Il y a une confiance à créer et à entretenir, que ce soit aves les parents ou avec les jeunes. Cela demande beaucoup de temps tellement un lourd passé de méfiance, de mépris ou d'exclusion a marqué les esprits consciemment ou inconsciemment. II y a tout un compagnonnage à vivre les uns aves les autres, ce qui veut dire que les représentants de l'Eglise (prêtres, religieux, religieuses ou laïcs) envoyés ou vivant au milieu d'eux aient beaucoup de temps à donner. Dans le contexte actuel français, avec la raréfaction des prêtres, peu de prêtres sont détachés à temps plein ou partiel au service de ce peuple tsigane. La pastorale des gens du voyage n'est pas une priorité dans la pastorale actuelle de l'Eglise de France.

Au niveau, des diocèses, il est aussi difficile de trouver des personnes (prêtre, diacre ou laïcs) qui veuillent se mettre au service de ce monde du voyage. L'Eglise publie un certain nombre de textes sur la place des exclus, des pauvres, mais elle a beaucoup de difficultés pour trouver des personnes qui se mettent à leur service. Pour que la pastorale en milieu tsigane porte des fruits, la durée est une condition nécessaire. Quelqu'un ne peut être nommé ou envoyé pour un an ou deux... C'est avec le temps que le peuple tsigane sentira s’il est vraiment pris au sérieux par l'Eglise. Cet élément, on peut le vérifier quand les voyageurs parlent de ceux ou celles qui les ont accompagnés durant des années dans les pèlerinages, dans leurs pérégrinations, sur les terrains, au moment des événements importants de leur vie (baptême, funérailles... ). Souvent ils en parlent avec beaucoup de respect, comme des personnes qui sont de leur famille et qui leur ont beaucoup apporté au niveau humain ou spirituel. Il y a toute une formation à transmettre pour ceux et celles qui sont envoyés ou qui s'engagent au service de ce monde.

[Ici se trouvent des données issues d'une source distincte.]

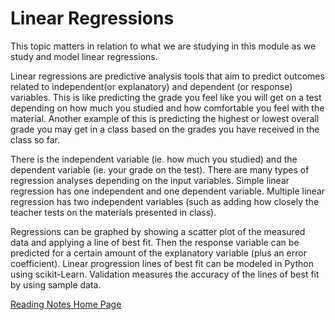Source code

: # Linear Regressions

This topic matters in relation to what we are studying in this module as we study and model linear regressions.

Linear regressions are predictive analysis tools that aim to predict outcomes related to independent(or explanatory) and dependent (or response) variables. This is like predicting the grade you feel like you will get on a test depending on how much you studied and how comfortable you feel with the material. Another example of this is predicting the highest or lowest overall grade you may get in a class based on the grades you have received in the class so far. 

There is the independent variable (ie. how much you studied) and the dependent variable (ie. your grade on the test). There are many types of regression analyses depending on the input variables. Simple linear regression has one independent and one dependent variable. Multiple linear regression has two independent variables (such as adding how closely the teacher tests on the materials presented in class).

Regressions can be graphed by showing a scatter plot of the measured data and applying a line of best fit. Then the response variable can be predicted for a certain amount of the explanatory variable (plus an error coefficient). Linear progression lines of best fit can be modeled in Python using scikit-Learn. Validation measures the accuracy of the lines of best fit by using sample data.

[Reading Notes Home Page](README.md)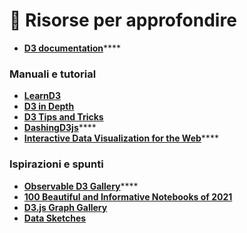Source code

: # 📌 Risorse per approfondire

* [**D3 documentation**](https://github.com/d3/d3/wiki)****

### Manuali e tutorial

* ****[**LearnD3**](https://observablehq.com/@d3/learn-d3)****
* ****[**D3 in Depth**](https://www.d3indepth.com/)****
* ****[**D3 Tips and Tricks**](https://leanpub.com/d3-t-and-t-v7)****
* [**DashingD3js**](https://www.dashingd3js.com/d3-tutorial)****
* [**Interactive Data Visualization for the Web**](https://alignedleft.com/tutorials/d3/)****

### Ispirazioni e spunti

* [**Observable D3 Gallery**](https://observablehq.com/@d3/gallery)****
* ****[**100 Beautiful and Informative Notebooks of 2021**](https://observablehq.com/@tomlarkworthy/notebooks2021)****
* ****[**D3.js Graph Gallery**](https://d3-graph-gallery.com/)****
* ****[**Data Sketches**](https://github.com/nbremer/datasketches)****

Aujourd'hui, le monde tsigane est très sollicité par la Mission Evangélique Tsigane, cette Eglise fondée autour des années l950 et qui connait un essor assez grand dans le monde tsigane pour diverses raisons qui peuvent interpeller l'Eglise. Cette église fait jouer, s'appuie sur des éléments qui ont une résonance forte chez les tsiganes : la sensibilité, l'émotionnel, le merveilleux, le miraculeux. Cette église est un signe fort d'identité pour les sociétés dans lesquelles ils vivent. Elle leur permet de prendre ou d'avoir des responsabilités sans une formation très approfondie. II y a peu de familles où un ou plusieurs membres ne sont pas passés à cette église. Beaucoup ont participé à leurs rassemblements et ont pris certaines habitudes de leurs prières ou ont été impressionnés par leur musique et leurs chants. Le fait que dans cette église, les tsiganes aient la responsabilité de la Parole, de la célébration les impressionne. Nous avons constaté que la parole des voyageurs était souvent mieux écoutée, mieux accueillie que la parole des « gadge ». La jeunesse tsigane n'est pas insensible à ce mouvement.

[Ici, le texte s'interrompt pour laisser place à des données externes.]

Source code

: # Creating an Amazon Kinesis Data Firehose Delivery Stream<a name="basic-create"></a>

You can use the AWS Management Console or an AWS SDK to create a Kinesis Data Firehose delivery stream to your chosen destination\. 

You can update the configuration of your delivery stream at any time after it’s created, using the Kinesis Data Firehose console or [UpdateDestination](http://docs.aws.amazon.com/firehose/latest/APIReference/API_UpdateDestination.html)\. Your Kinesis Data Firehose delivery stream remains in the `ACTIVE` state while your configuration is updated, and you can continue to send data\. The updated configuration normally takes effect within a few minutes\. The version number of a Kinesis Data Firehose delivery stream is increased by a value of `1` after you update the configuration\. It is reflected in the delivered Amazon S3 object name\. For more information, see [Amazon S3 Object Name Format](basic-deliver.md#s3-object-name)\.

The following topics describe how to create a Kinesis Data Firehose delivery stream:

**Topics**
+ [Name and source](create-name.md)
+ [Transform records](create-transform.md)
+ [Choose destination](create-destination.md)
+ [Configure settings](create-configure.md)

De cette présence de l'Eglise évangélique au milieu des tsiganes, l'Eglise de France et plus exactement, l'aumônerie des gitans de France a pris conscience de multiples questions qu'elle travaille régulièrement : les responsabilités à reconnaître ou à susciter, la formation, l'inculturation pour une évangélisation de ce peuple.

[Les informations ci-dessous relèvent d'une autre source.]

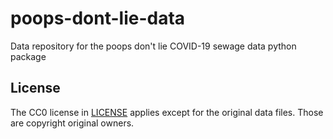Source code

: # poops-dont-lie-data
Data repository for the poops don't lie COVID-19 sewage data python package

## License
The CC0 license in [LICENSE](LICENSE) applies except for the original data files. Those are copyright original owners.
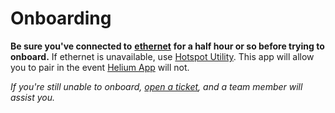 # Onboarding

**Be sure you've connected to** [**ethernet**](../../helium-glossary.md#ethernet) **for a half hour or so before trying to onboard.** If ethernet is unavailable, use [Hotspot Utility](../hotspot/sd-diagnostics/helium-hotspot-utility.md). This app will allow you to pair in the event [Helium App](../../helium-glossary.md#helium-app) will not.

_If you're still unable to onboard,_ [_open a ticket_](broken-reference)_, and a team member will assist you._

Un autre défi important pour l'Eglise, c'est de discerner et d'appeler des personnes du monde tsigane pour évangéliser leur propre peuple. L'Eglise ne doit pas se contenter de vivre avec les tsiganes, mais d'avoir aussi le souci d'appeler des hommes et des femmes pour assumer des responsabilités d'Eglise dans leur peuple. Parmi ce peuple, il y a, déjà, des vocations sacerdotales, diaconales, religieuses, mais n'y a-t-il pas d'autres responsabilités ecclésiales à promouvoir qui pourraient être assumées par des voyageurs eux-mêmes que ce soit dans et pour leur peuple, que ce soit aussi pour la communauté chrétienne du lieu où ils vivent ? Toute une réflexion sur les ministères qui peuvent leur être conférés est à entreprendre, et dans certains pays à continuer. L'Eglise s'est sédentarisée et ses structures se sont adaptées à cette sédentarisation. Pour la culture tsigane où le voyage est inscrit profondément, beaucoup de voyageurs ont du mal à « supporter » les structures sédentaires qui conditionnent beaucoup de ministères. Dans leurs voyages, ils ont parfois du mal à faire reconnaître leur mission ou leur responsabilité dans les autres diocèses où ils n'ont pas été « reconnus ».

Dans certains lieux, régulièrement, il y a des prières animées par les voyageurs eux-mêmes où des sédentaires viennent participer. Nous avons à avoir le souci de ne pas faire une église ghetto simplement pour les tsiganes, mais de faire Eglise ensemble (même si de temps en temps le monde tsigane peut avoir ses célébrations particulières). Pour cela nous avons à travailler la mentalité de nos communautés chrétiennes pour qu'elles soient capables d'accueillir les tsiganes et de s'enrichir de leurs différences.

Au niveau de la formation, l'Eglise aura aussi à veiller sur une formation adaptée à la jeunesse tsigane, ce n'est pas parce que la plupart des tsiganes ne savent ni lire ni écrire qu'ils ne peuvent prendre des responsabilités. Mais il y a toute une formation adaptée à trouver, à créer avec eux et pour eux, et cela demande aussi du temps et de la présence parmi eux. Quelques centres d'intérêt pourront être pris en compte : la musique, les chants pour lesquels les jeunes tsiganes ont beaucoup d'intérêt.

L'Eglise se doit aussi de profiter des rassemblements tels que les pèlerinages, les écoles de la foi pour mettre en place une structure d'Evangélisation aussi pour les jeunes. Plusieurs tentatives en France ont été menées. Durant plusieurs années, il a été proposé à plusieurs séminaristes en formation théologique de participer aux pèlerinages nationaux (Les Saintes Maries, Locardes) et de participer à l'animation des jeunes. Nous avons remarqué que quand ces groupes étaient animés par des jeunes ou par quelqu'un issu de leur culture ou de leur milieu (prêtre ou religieuse) il y avait une réponse différente et plus nombreuse.  

Conclusion

Voilà quelques observations que nous avons pu faire pendant la responsabilité nationale et que nous avons partagées en équipe, et quelques propositions que nous avons essayé de mettre en route. Je sais bien que chaque pays a son histoire, ses caractéristiques, ses approches avec le monde tsigane et que ce qui est possible pour un pays ne l'est peut-être pas pour un autre. Je crois que le plus pressant défi que la jeunesse tsigane lance à notre Eglise : c'est de lui demander si elle lui fait vraiment confiance et si elle est capable de reconnaître la présence du Christ ressuscité et de l'Esprit Saint dans leurs différences et d'accueillir ces présences pour s'en enrichir et se renouveler.